The US, UK and France, concerned that this is one of the aims of the Southern Hemisphere NWFZ, have refused to support the UNGA resolution, and have argued that any attempt to proscribe transit of nuclear-armed vessels would be in contradiction to the rights, affirmed in the UN Convention on the Law of the Sea, of freedom of navigation through High Seas and innocent passage through territorial waters. However, in light of the 1996 ICJ advisory opinion confirming the general illegality of the threat or use of nuclear weapons, there is some legal opinion that the current ocean deployment of nuclear weapons is illegal and could thus be prohibited. Judge Christopher Weeramantry, a former ICJ Vice-President, for example, argues that:

Assuming that nuclear weapons are deployed on naval vessels on alert status, they constitute a threat of use. The ICJ’s opinion was that the threat or use of nuclear weapons would be generally contrary to international law, and in particular the humanitarian laws of warfare. The only situation in which the ICJ was inconclusive on absolute illegality was the extreme circumstance of self-defence when the very survival of a State is at stake. Considering the conclusion of general illegality, the burden of proof that a specific situation of threat or use is not proscribed by this rests on the threatening or using state. There is no proof offered by the deploying states that there is currently a threat to the very survival of a state which would require a threat or use of nuclear weapons.83

In any case, the first step for the NWFZ States Parties would not be to attempt to prohibit transit, but to request the NWS not to transit. If the NWS refuse, then the States Parties could contemplate what further action to take.

ii) Encouraging additional zones

There are proposals for additional NWFZs in North East Asia, the Middle East, Central Asia and Europe. The experiences developed in the establishment of the existing zones can help guide negotiations for the new zones and provide ideas for overcoming some of the current barriers. As the regions of the world covered by NWFZs increases, so too does the legal and political norm of abolition.

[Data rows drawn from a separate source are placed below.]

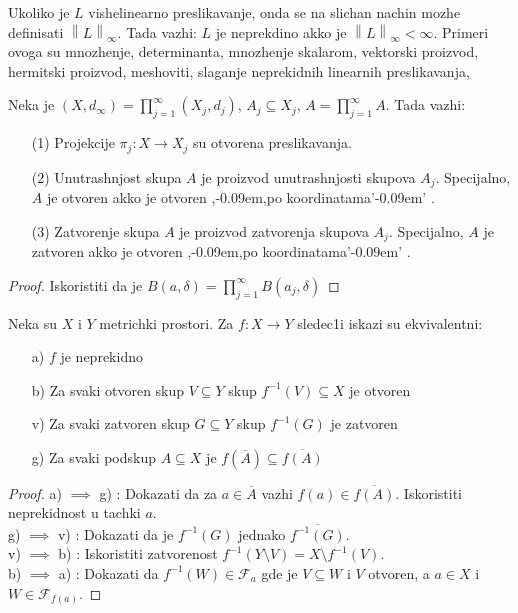 \documentclass[a4paper,12pt]{article}
\newcommand{\psj}{\subseteq}
\newcommand{\ds}{\displaystyle}
\newcommand{\norm}[1]{\left\lVert#1\right\rVert}
\def\zn{,\kern-0.09em,} %
\def\zng{'\kern-0.09em' } %
\begin{document}
\begin{nap}
	Ukoliko je $L$ vishelinearno preslikavanje, onda se na slichan nachin mozhe definisati $\norm L _{\infty}$. Tada
	vazhi: $L$ je neprekdino akko je $\norm L _{\infty} < \infty$. Primeri ovoga su mnozhenje, determinanta, 
	mnozhenje skalarom, vektorski proizvod, hermitski proizvod, meshoviti, slaganje neprekidnih
	linearnih preslikavanja, \dotso
\end{nap}

\newpage

\begin{tvr}
	Neka je $\ds{(X,d_\infty) = \prod_{j=1}^{\infty}(X_j, d_j)}$, $A_j\psj X_j$, $\ds{A = \prod_{j=1}^{\infty}A}$. Tada vazhi:
	\begin{enumerate}
		\item[(1)] Projekcije $\pi_j:X \to X_j$ su otvorena preslikavanja.
		\item[(2)] Unutrashnjost skupa $A$ je proizvod unutrashnjosti skupova $A_j$. Specijalno, $A$ je otvoren akko je otvoren \zn po koordinatama\zng.
		\item[(3)] Zatvorenje skupa $A$ je proizvod zatvorenja skupova $A_j$. Specijalno, $A$ je zatvoren akko je otvoren \zn po koordinatama\zng.
	\end{enumerate}
\end{tvr}
\begin{proof}
	Iskoristiti da je $\ds{B(a, \delta) = \prod_{j=1}^{\infty}B(a_j, \delta)}$
\end{proof}

\begin{tma}
Neka su $X$ i $Y$ metrichki prostori. Za $f:X \to Y$ sledec1i iskazi su ekviva\-lentni:
\begin{itemize}
\item[a)] $f$ je neprekidno
\item[b)] Za svaki otvoren skup $V \psj Y$ skup $f^{-1}(V) \psj X$ je otvoren
\item[v)] Za svaki zatvoren skup $G \psj Y$ skup $f^{-1}(G)$ je zatvoren
\item[g)] Za svaki podskup $A \psj X$ je $f(\overline{A}) \psj \overline{f(A)}$
\end{itemize}
\end{tma}

\begin{proof}
a) $\implies$ g) : Dokazati da za $a\in \overline{A}$ vazhi $f(a) \in \overline{f(A)}$. Iskoristiti neprekidnost u tachki $a$. \\ 
g) $\implies$ v) : Dokazati da je $f^{-1}(G)$ jednako $\overline{f^{-1}(G)}$. \\
v) $\implies$ b) : Iskoristiti zatvorenost $f^{-1}(Y \setminus V) = X \setminus f^{-1}(V)$. \\
b) $\implies$ a) : Dokazati da $f^{-1}(W) \in \mathcal{F}_a$ gde je $V \psj W$ i $V$ otvoren, a $a \in X$ i $W \in \mathcal{F}_{f(a)}$. 
\end{proof}
\end{document}
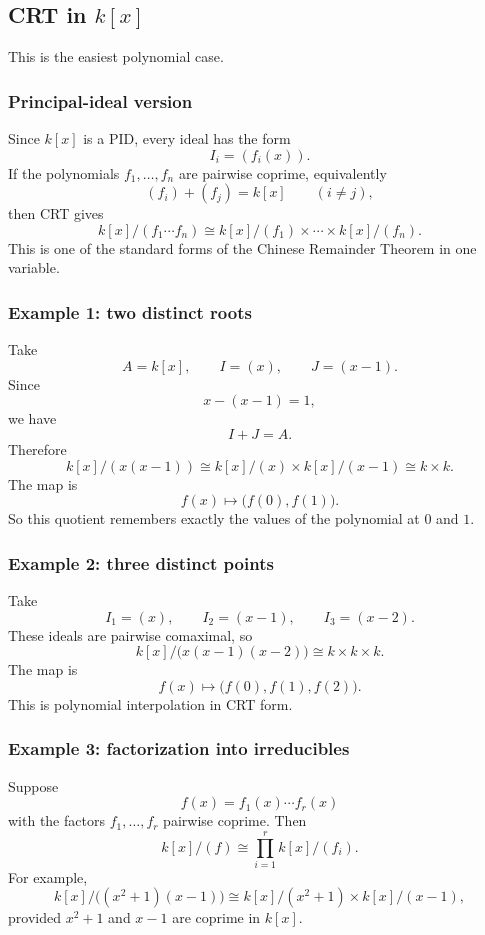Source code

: \documentclass[12pt,a4paper]{article}
\theoremstyle{notespace}
\begin{document}
\subsection{CRT in \(k[x]\)}

This is the easiest polynomial case.

\subsubsection{Principal-ideal version}

Since \(k[x]\) is a PID, every ideal has the form
\[
I_i=(f_i(x)).
\]
If the polynomials \(f_1,\dots,f_n\) are pairwise coprime, equivalently
\[
(f_i)+(f_j)=k[x] \qquad (i\neq j),
\]
then CRT gives
\[
k[x]/(f_1\cdots f_n)\cong k[x]/(f_1)\times \cdots \times k[x]/(f_n).
\]
This is one of the standard forms of the Chinese Remainder Theorem in one variable.

\subsubsection{Example 1: two distinct roots}

Take
\[
A=k[x], \qquad I=(x), \qquad J=(x-1).
\]
Since
\[
x-(x-1)=1,
\]
we have
\[
I+J=A.
\]
Therefore
\[
k[x]/(x(x-1))
\cong
k[x]/(x)\times k[x]/(x-1)
\cong
k\times k.
\]
The map is
\[
f(x)\longmapsto \bigl(f(0),f(1)\bigr).
\]
So this quotient remembers exactly the values of the polynomial at \(0\) and \(1\).

\subsubsection{Example 2: three distinct points}

Take
\[
I_1=(x),\qquad I_2=(x-1),\qquad I_3=(x-2).
\]
These ideals are pairwise comaximal, so
\[
k[x]/\bigl(x(x-1)(x-2)\bigr)\cong k\times k\times k.
\]
The map is
\[
f(x)\longmapsto \bigl(f(0),f(1),f(2)\bigr).
\]
This is polynomial interpolation in CRT form.

\subsubsection{Example 3: factorization into irreducibles}

Suppose
\[
f(x)=f_1(x)\cdots f_r(x)
\]
with the factors \(f_1,\dots,f_r\) pairwise coprime.
Then
\[
k[x]/(f)\cong \prod_{i=1}^r k[x]/(f_i).
\]
For example,
\[
k[x]/\bigl((x^2+1)(x-1)\bigr)
\cong
k[x]/(x^2+1)\times k[x]/(x-1),
\]
provided \(x^2+1\) and \(x-1\) are coprime in \(k[x]\).
\end{document}
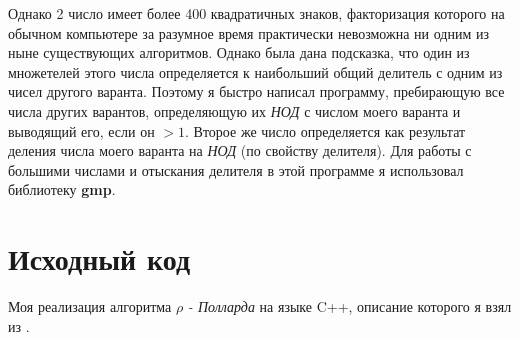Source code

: \documentclass[pdf, unicode, 12pt, a4paper,oneside,fleqn]{article}
\begin{document}
Однако 2 число имеет более 400 квадратичных знаков, факторизация которого на обычном компьютере за разумное время практически невозможна ни одним из ныне существующих алгоритмов. Однако была дана подсказка, что один из множетелей этого числа определяется к наибольший общий делитель с одним из чисел другого варанта. Поэтому я быстро написал программу, пребирающую все числа других варантов, определяющую их {\it НОД} с числом моего варанта и выводящий его, если он $> 1$.
Второе же число определяется как результат деления числа моего варанта на {\it НОД} (по свойству делителя). Для работы с большими числами и отыскания делителя в этой программе я использовал библиотеку {\bfseries gmp}\cite{gmp}. \\




\pagebreak

\section{Исходный код}

Моя реализация алгоритма $\rho${ \it- Полларда} на языке C++, описание которого я взял из \cite{pol}.
\end{document}

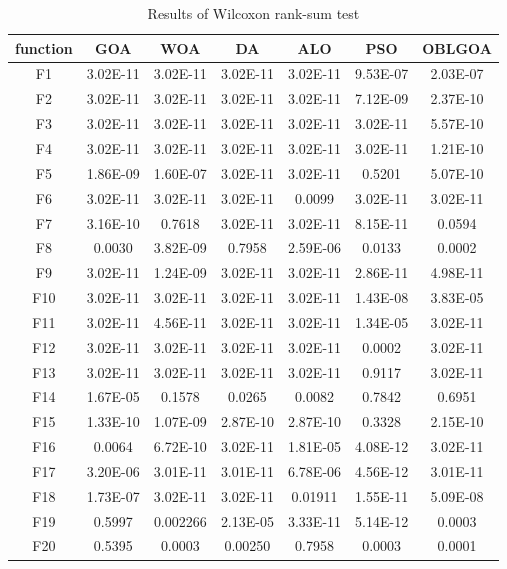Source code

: \begin{table}%
    \centering
    \caption{Results of Wilcoxon rank-sum test}\label{tab:results_wilcoxon_rank_sum_test_IGOA}
    \renewcommand\arraystretch{1.3} 


    \begin{tabular}{*{7}{c}}
    \hline
    function&GOA&WOA&DA&ALO&PSO&OBLGOA\\
    \hline
 
    {F1}& 3.02E-11&3.02E-11&3.02E-11&3.02E-11&9.53E-07&2.03E-07\\\hline
    {F2}& 3.02E-11&3.02E-11&3.02E-11&3.02E-11&7.12E-09&2.37E-10\\\hline
    {F3}& 3.02E-11&3.02E-11&3.02E-11&3.02E-11&3.02E-11&5.57E-10\\\hline
    {F4}& 3.02E-11&3.02E-11&3.02E-11&3.02E-11&3.02E-11&1.21E-10\\\hline
    {F5}& 1.86E-09&1.60E-07&3.02E-11&3.02E-11&0.5201&5.07E-10\\\hline
    {F6}& 3.02E-11&3.02E-11&3.02E-11&0.0099&3.02E-11&3.02E-11\\\hline
    {F7}& 3.16E-10&0.7618&3.02E-11&3.02E-11&8.15E-11&0.0594\\\hline
    {F8}& 0.0030&3.82E-09&0.7958&2.59E-06&0.0133&0.0002\\\hline
    {F9}& 3.02E-11&1.24E-09&3.02E-11&3.02E-11&2.86E-11&4.98E-11\\\hline
    {F10}& 3.02E-11&3.02E-11&3.02E-11&3.02E-11&1.43E-08&3.83E-05\\\hline
    {F11}& 3.02E-11&4.56E-11&3.02E-11&3.02E-11&1.34E-05&3.02E-11\\\hline
    {F12}& 3.02E-11&3.02E-11&3.02E-11&3.02E-11&0.0002&3.02E-11\\\hline
    {F13}& 3.02E-11&3.02E-11&3.02E-11&3.02E-11&0.9117&3.02E-11\\\hline
    {F14}& 1.67E-05&0.1578&0.0265&0.0082&0.7842&0.6951\\\hline
    {F15}& 1.33E-10&1.07E-09&2.87E-10&2.87E-10&0.3328&2.15E-10\\\hline
    {F16}& 0.0064&6.72E-10&3.02E-11&1.81E-05&4.08E-12&3.02E-11\\\hline
    {F17}& 3.20E-06&3.01E-11&3.01E-11&6.78E-06&4.56E-12&3.01E-11\\\hline
    {F18}& 1.73E-07&3.02E-11&3.02E-11&0.01911&1.55E-11&5.09E-08\\\hline
    {F19}& 0.5997&0.002266&2.13E-05&3.33E-11&5.14E-12&0.0003\\\hline
    {F20}& 0.5395&0.0003&0.00250&0.7958&0.0003&0.0001\\\hline
    \end{tabular}
\end{table}
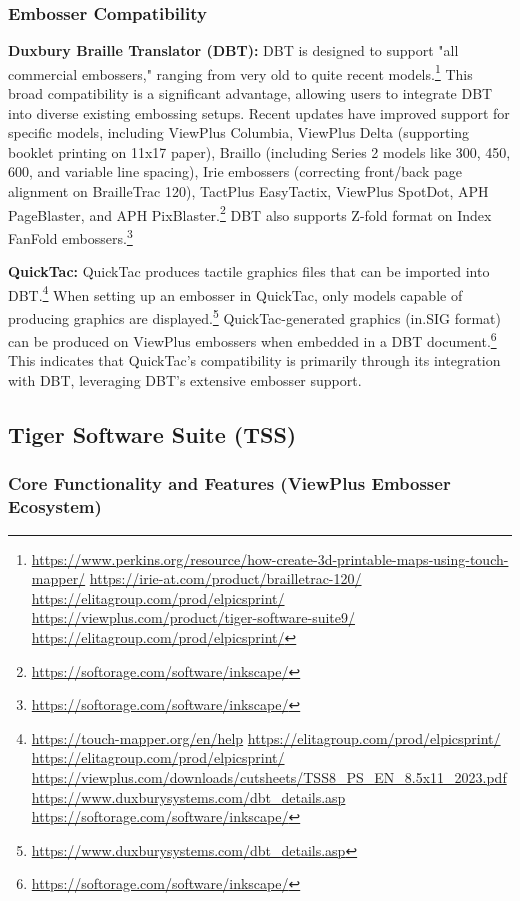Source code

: \subsubsection{Embosser Compatibility}

\textbf{Duxbury Braille Translator (DBT):}
DBT is designed to support "all commercial embossers," ranging from very old to quite recent models.\footnote{\url{https://www.perkins.org/resource/how-create-3d-printable-maps-using-touch-mapper/} \url{https://irie-at.com/product/brailletrac-120/} \url{https://elitagroup.com/prod/elpicsprint/} \url{https://viewplus.com/product/tiger-software-suite9/} \url{https://elitagroup.com/prod/elpicsprint/}} This broad compatibility is a significant advantage, allowing users to integrate DBT into diverse existing embossing setups. Recent updates have improved support for specific models, including ViewPlus Columbia, ViewPlus Delta (supporting booklet printing on 11x17 paper), Braillo (including Series 2 models like 300, 450, 600, and variable line spacing), Irie embossers (correcting front/back page alignment on BrailleTrac 120), TactPlus EasyTactix, ViewPlus SpotDot, APH PageBlaster, and APH PixBlaster.\footnote{\url{https://softorage.com/software/inkscape/}} DBT also supports Z-fold format on Index FanFold embossers.\footnote{\url{https://softorage.com/software/inkscape/}}

\textbf{QuickTac:}
QuickTac produces tactile graphics files that can be imported into DBT.\footnote{\url{https://touch-mapper.org/en/help} \url{https://elitagroup.com/prod/elpicsprint/} \url{https://elitagroup.com/prod/elpicsprint/} \url{https://viewplus.com/downloads/cutsheets/TSS8_PS_EN_8.5x11_2023.pdf} \url{https://www.duxburysystems.com/dbt_details.asp} \url{https://softorage.com/software/inkscape/}} When setting up an embosser in QuickTac, only models capable of producing graphics are displayed.\footnote{\url{https://www.duxburysystems.com/dbt_details.asp}} QuickTac-generated graphics (in.SIG format) can be produced on ViewPlus embossers when embedded in a DBT document.\footnote{\url{https://softorage.com/software/inkscape/}} This indicates that QuickTac's compatibility is primarily through its integration with DBT, leveraging DBT's extensive embosser support.

\subsection{Tiger Software Suite (TSS)}

\subsubsection{Core Functionality and Features (ViewPlus Embosser Ecosystem)}

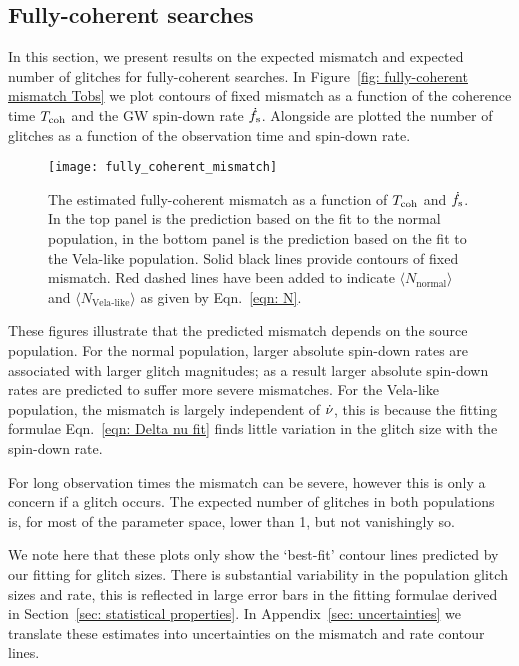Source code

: \documentclass[../full_thesis/full_thesis.tex]{subfiles}
\begin{document}
\subsection{Fully-coherent searches}

In this section, we present results on the expected mismatch and expected number
of glitches for fully-coherent searches. In Figure~\ref{fig: fully-coherent mismatch
Tobs} we plot contours of fixed mismatch as a function of the coherence time
$T_{\mathrm{coh}}$ and the GW spin-down rate $\dot{f}_{\textrm{s}}$. Alongside are plotted the number of
glitches as a function of the observation time and spin-down rate.
\begin{figure}[htb] \centering
\texttt{[image: fully\_coherent\_mismatch]}
\caption{The estimated fully-coherent
mismatch as a function of $T_{\mathrm{coh}}$ and $\dot{f}_{\textrm{s}}$. In the top panel is the
prediction based on the fit
to the normal population, in the bottom panel is the prediction based on
the fit to the Vela-like population. Solid black lines provide contours of fixed
mismatch. Red dashed lines have been added to indicate $\langle
N_\textrm{normal} \rangle$ and $\langle N_\textrm{Vela-like} \rangle$ as given
by Eqn.~\eqref{eqn: N}.}
\label{fig: fully-coherent mismatch Tobs}
\end{figure}

These figures illustrate that the predicted mismatch depends on the source
population. For the normal population, larger absolute spin-down rates are
associated with larger glitch magnitudes; as a result larger absolute spin-down
rates are predicted to suffer more severe mismatches. For the Vela-like
population, the mismatch is largely independent of $\dot{\nu}$, this is because
the fitting formulae Eqn.~\eqref{eqn: Delta nu fit} finds little variation in
the glitch size with the spin-down rate.

For long observation times the mismatch can be severe, however this is only a
concern if a glitch occurs. The expected number of glitches in both populations
is, for most of the parameter space, lower than 1, but not vanishingly so.

We note here that these plots only show the `best-fit' contour lines predicted
by our fitting for glitch sizes. There is substantial variability in the population
glitch sizes and rate, this is reflected in large error bars in the fitting formulae
derived in Section~\ref{sec: statistical properties}. In Appendix~\ref{sec: uncertainties}
we translate these estimates into uncertainties on the mismatch and rate
contour lines.
\end{document}
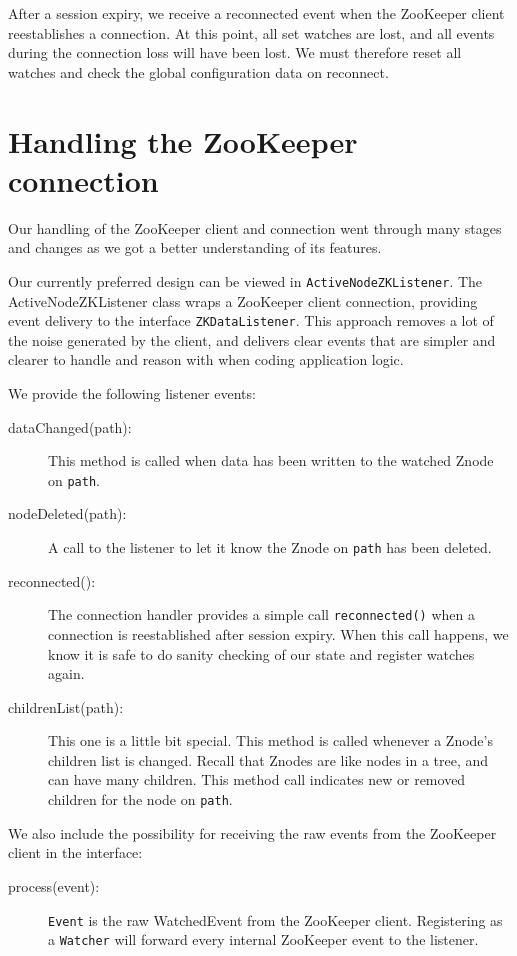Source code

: After a session expiry, we receive a reconnected event when the ZooKeeper client reestablishes a connection. At this point, all set watches are lost, and all events during the connection loss will have been lost. We must therefore reset all watches and check the global configuration data on reconnect. 

\section{Handling the ZooKeeper connection}
Our handling of the ZooKeeper client and connection went through many stages and changes as we got a better understanding of its features.

Our currently preferred design can be viewed in \texttt{ActiveNodeZKListener}.
The ActiveNodeZKListener class wraps a ZooKeeper client connection, providing event delivery to the interface \texttt{ZKDataListener}. 
This approach removes a lot of the noise generated by the client, and delivers clear events that are simpler and clearer to handle and reason with when coding application logic.

We provide the following listener events:
\begin{description}

	\item[dataChanged(path):] 
		This method is called when data has been written to the watched Znode on \texttt{path}.
	\item[nodeDeleted(path):] 
		A call to the listener to let it know the Znode on \texttt{path} has been deleted.
	\item[reconnected():] 
		The connection handler provides a simple call \texttt{reconnected()} when a connection is reestablished after session expiry. When this call happens, we know it is safe to do sanity checking of our state and register watches again.
	\item[childrenList(path):]
		This one is a little bit special. This method is called whenever a Znode's children list is changed. Recall that Znodes are like nodes in a tree, and can have many children. This method call indicates new or removed children for the node on \texttt{path}.

\end{description}

We also include the possibility for receiving the raw events from the ZooKeeper client in the interface:

\begin{description}
	\item[process(event):]
		\texttt{Event} is the raw WatchedEvent from the ZooKeeper client. Registering as a \texttt{Watcher} will forward every internal ZooKeeper event to the listener.

\end{description}




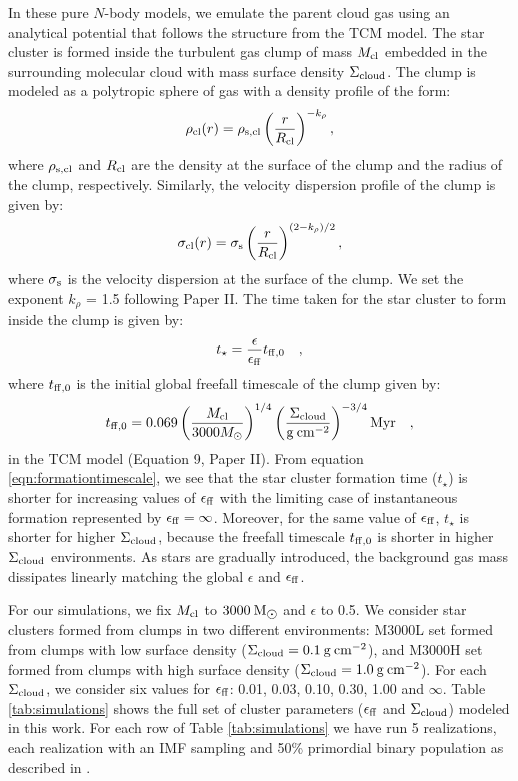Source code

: \documentclass[fleqn,usenatbib]{mnras}
\newcommand\sfeff{\ensuremath{\epsilon_{\rm ff}}\xspace}   %
\newcommand\Sigmacloud{\ensuremath{\Sigma_{\rm cloud}}\xspace} %
\newcommand\Mcl{\ensuremath{M_{\rm cl}}\xspace} %
\newcommand{\msun}{\ensuremath{\rm M_{\sun}}\xspace}  %
\begin{document}
In these pure $N$-body models, we emulate the parent cloud gas using an analytical potential that follows the structure from the TCM model. The star cluster is formed inside the turbulent gas clump of mass \Mcl embedded in the surrounding molecular cloud with mass surface density \Sigmacloud. The clump is modeled as a polytropic sphere of gas with a density profile of the form:
\begin{eqnarray}
    \rho_{\rm cl} (r) = \rho_{\rm s,cl} \left( \frac{r}{R_{\rm cl}} \right)^{-k_{\rho}},
    \label{eqn:polytropicdensity}
\end{eqnarray}
where $\rho_{\rm s,cl}$ and $R_{\rm cl}$ are the density at the surface of the clump and the radius of the clump, respectively. Similarly, the velocity dispersion profile of the clump is given by:
\begin{eqnarray}
    \sigma_{\rm cl} (r) = \sigma_{\rm s} \left( \frac{r}{R_{\rm cl}} \right)^{(2-k_{\rho})/2},
    \label{eqn:polytropicvelocitydispersion}
\end{eqnarray}
where $\sigma_{\rm s}$ is the velocity dispersion at the surface of the clump. We set the exponent $k_{\rho}$ = 1.5 following Paper II. The time taken for the star cluster to form inside the clump is given by:
\begin{eqnarray}
    t_\star = \frac{\epsilon}{\sfeff} t_{\rm ff, 0} \quad,
    \label{eqn:formationtimescale}
\end{eqnarray}
where $t_{\rm ff,0}$ is the initial global freefall timescale of the clump given by:
\begin{eqnarray}
    t_{\rm ff,0} = 0.069 \left( \frac{\Mcl}{3000 M_\odot}\right)^{1/4} \left( \frac{\Sigmacloud}{\rm g\: cm^{-2}}\right)^{-3/4} \rm{Myr} \quad,
    \label{eqn:freefalltimescale}
\end{eqnarray}
in the TCM model (Equation 9, Paper II). From equation \ref{eqn:formationtimescale}, we see that the star cluster formation time ($t_\star$) is shorter for increasing values of \sfeff with the limiting case of instantaneous formation represented by $\sfeff=\infty$. Moreover, for the same value of $\epsilon_{\rm ff}$, $t_\star$ is shorter for higher \Sigmacloud, because the freefall timescale $t_{\rm ff,0}$ is shorter in higher \Sigmacloud environments. As stars are gradually introduced, the background gas mass dissipates linearly matching the global $\epsilon$ and \sfeff.

For our simulations, we fix \Mcl to $3000\:\msun$ and $\epsilon$ to 0.5. We consider star clusters formed from clumps in two different environments: M3000L set formed from clumps with low surface density ($\Sigma_{\rm cloud}= 0.1\: \rm g\: cm^{-2}$), and M3000H set formed from clumps with high surface density ($\Sigma_{\rm cloud}= 1.0\: \rm g\: cm^{-2}$). For each \Sigmacloud, we consider six values for $\epsilon_{\rm ff}$: 0.01, 0.03, 0.10, 0.30, 1.00 and $\infty$. Table \ref{tab:simulations} shows the full set of cluster parameters (\sfeff and \Sigmacloud) modeled in this work. For each row of Table \ref{tab:simulations} we have run 5 realizations, each realization with an IMF sampling \citep{Kroupa2001MNRAS.322..231K} and 50\% primordial binary population as described in \cite{Farias2023arXiv230108997F}.
\end{document}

Conceptually, the regions covered by NWFZs could continue to grow until the whole world becomes a NWFZ. While a nuclear weapons-free world will require a different legal framework to that of a regional NWFZ, the concept is useful in helping build political will and the norm of abolition.

iii) Hosting nuclear abolition deliberations and negotiations

The States parties to the NWFZs could offer to host deliberations and negotiations for nuclear weapons abolition measures culminating in a nuclear weapons convention (see "Ottawa-style" process Section 10 below).

10) Other possibilities

Other possible venues for progress include the Conference on Disarmament (CD), a UN General Assembly initiated negotiating conference, an amendment to the NPT, and an independent "Ottawa" style process led by a NWS or a State that has renounced nuclear weapons. States should consider which combination of these venues would be best to utilize in order to generate progress towards abolition. It may be that some venues are better for generating political will or dealing with political issues, while others could be better for conducting in-depth negotiations on technical and legal aspects.

a) Conference on Disarmament process.

The Conference on Disarmament (CD) was established as the primary negotiating body for multilateral disarmament treaties. As such it was instrumental in negotiations for the Chemical Weapons Convention and the Comprehensive Test Ban Treaty.

The UN General Assembly has for a number of years been requesting the CD to establish an ad hoc committee to deal with the subject of nuclear disarmament. However, it has not proven possible to establish such a body given the reluctance of some key States and the fact that the CD works by consensus on both procedural and substantive matters.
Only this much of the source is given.